Stored data ->
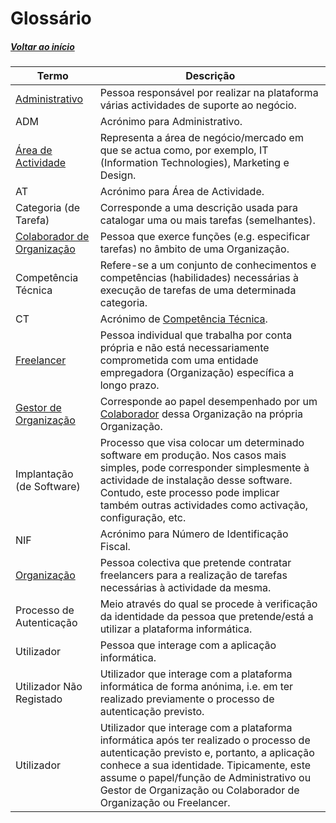 # Glossário

##### [Voltar ao início](https://github.com/blestonbandeiraUPSKILL/upskill_java1_labprg_grupo2/blob/main/README.md)

|Termo| Descrição|
|---|---|
|[Administrativo](#Administrativo)|Pessoa responsável por realizar na plataforma várias actividades de suporte ao negócio. |
| ADM  |  Acrónimo para <a Administrativo="Administrativo">Administrativo</a>. |
| [Área de Actividade](#AreaActividade)  | Representa a área de negócio/mercado em que se actua como, por exemplo, IT (Information Technologies), Marketing e Design.  |
| AT  |  Acrónimo para <a AreaActividade="AreaActividade">Área de Actividade</a>. |
| Categoria (de Tarefa)  | Corresponde a uma descrição usada para catalogar uma ou mais tarefas (semelhantes).  |
| [Colaborador de Organização](#ColaboradorOrganizacao) | Pessoa que exerce funções (e.g. especificar tarefas) no âmbito de uma  <a Organizacao="Organizacao">Organização</a>.   |
|  <a CompetenciaTecnica="CompetenciaTecnica">Competência Técnica</a> |  Refere-se a um conjunto de conhecimentos e competências (habilidades) necessárias à execução de tarefas de uma determinada categoria. |
| CT  |  Acrónimo de [Competência Técnica](#CompetenciaTecnica). |
|  [Freelancer](#Freelancer) |  Pessoa individual que trabalha por conta própria e não está necessariamente comprometida com uma entidade empregadora (<a Organizacao="Organizacao">Organização</a>) específica a longo prazo. |
| [Gestor de Organização](#GestorOrganizacao)  | Corresponde ao papel desempenhado por um [Colaborador](#ColaboradorOrganizacao) dessa Organização na própria <a Organizacao="Organizacao">Organização</a>.  |
|  Implantação (de Software) | Processo que visa colocar um determinado software em produção. Nos casos mais simples, pode corresponder simplesmente à actividade de instalação desse software. Contudo, este processo pode implicar também outras actividades como activação, configuração, etc.  |
| NIF  | Acrónimo para Número de Identificação Fiscal.  |
| [Organização](#Organizacao)|  Pessoa colectiva que pretende contratar freelancers para a realização de tarefas necessárias à actividade da mesma. |
|  Processo de Autenticação | Meio através do qual se procede à verificação da identidade da pessoa que pretende/está a utilizar a plataforma informática.  |
|  Utilizador |  Pessoa que interage com a aplicação informática. |
|  Utilizador Não Registado |Utilizador que interage com a plataforma informática de forma anónima, i.e. em ter realizado previamente o processo de autenticação previsto.   |
|  Utilizador |Utilizador que interage com a plataforma informática após ter realizado o processo de autenticação previsto e, portanto, a aplicação conhece a sua identidade. Tipicamente, este assume o papel/função de <a Administrativo="Administrativo">Administrativo</a> ou <a GestorOrganizacao="Gestor de Organizacao">Gestor de Organização</a> ou <a ColaboradorOrganizacao="ColaboradorOrganizacao">Colaborador de Organização</a> ou <a Freelancer="Freelancer">Freelancer</a>.|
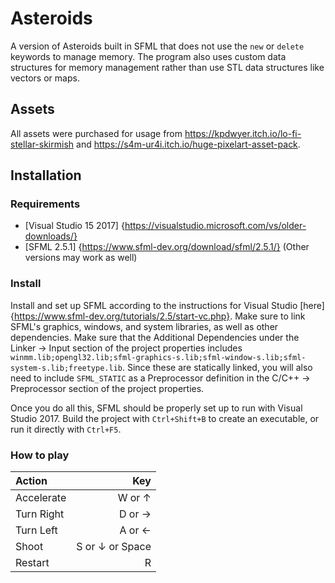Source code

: # Asteroids
A version of Asteroids built in SFML that does not use the `new` or `delete` keywords to manage memory. The program also uses custom data structures for memory management rather than use STL data structures like vectors or maps.

## Assets
All assets were purchased for usage from https://kpdwyer.itch.io/lo-fi-stellar-skirmish and https://s4m-ur4i.itch.io/huge-pixelart-asset-pack.

## Installation

### Requirements

- [Visual Studio 15 2017] {https://visualstudio.microsoft.com/vs/older-downloads/}
- [SFML 2.5.1] {https://www.sfml-dev.org/download/sfml/2.5.1/} (Other versions may work as well)

### Install

Install and set up SFML according to the instructions for Visual Studio [here] {https://www.sfml-dev.org/tutorials/2.5/start-vc.php}. Make sure to link SFML's graphics, windows, and system libraries, as well as other dependencies. Make sure that the Additional Dependencies under the Linker -> Input section of the project properties includes `winmm.lib;opengl32.lib;sfml-graphics-s.lib;sfml-window-s.lib;sfml-system-s.lib;freetype.lib`. Since these are statically linked, you will also need to include `SFML_STATIC` as a Preprocessor definition in the C/C++ -> Preprocessor section of the project properties.

Once you do all this, SFML should be properly set up to run with Visual Studio 2017. Build the project with `Ctrl+Shift+B` to create an executable, or run it directly with `Ctrl+F5`. 

### How to play

| Action | Key |
| :--- | ---: |
| Accelerate | W or ↑ |
| Turn Right | D or → |
| Turn Left | A or ← |
| Shoot | S or ↓ or Space |
| Restart | R |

Assigned task -> From the records above, extract exactly and only the lines that begin at the line with "aplicação informática. |" and stop after the line with "Utilizador Não Registado".

Exercise result ->
|  Utilizador |  Pessoa que interage com a aplicação informática. |
|  Utilizador Não Registado |Utilizador que interage com a plataforma informática de forma anónima, i.e. em ter realizado previamente o processo de autenticação previsto.   |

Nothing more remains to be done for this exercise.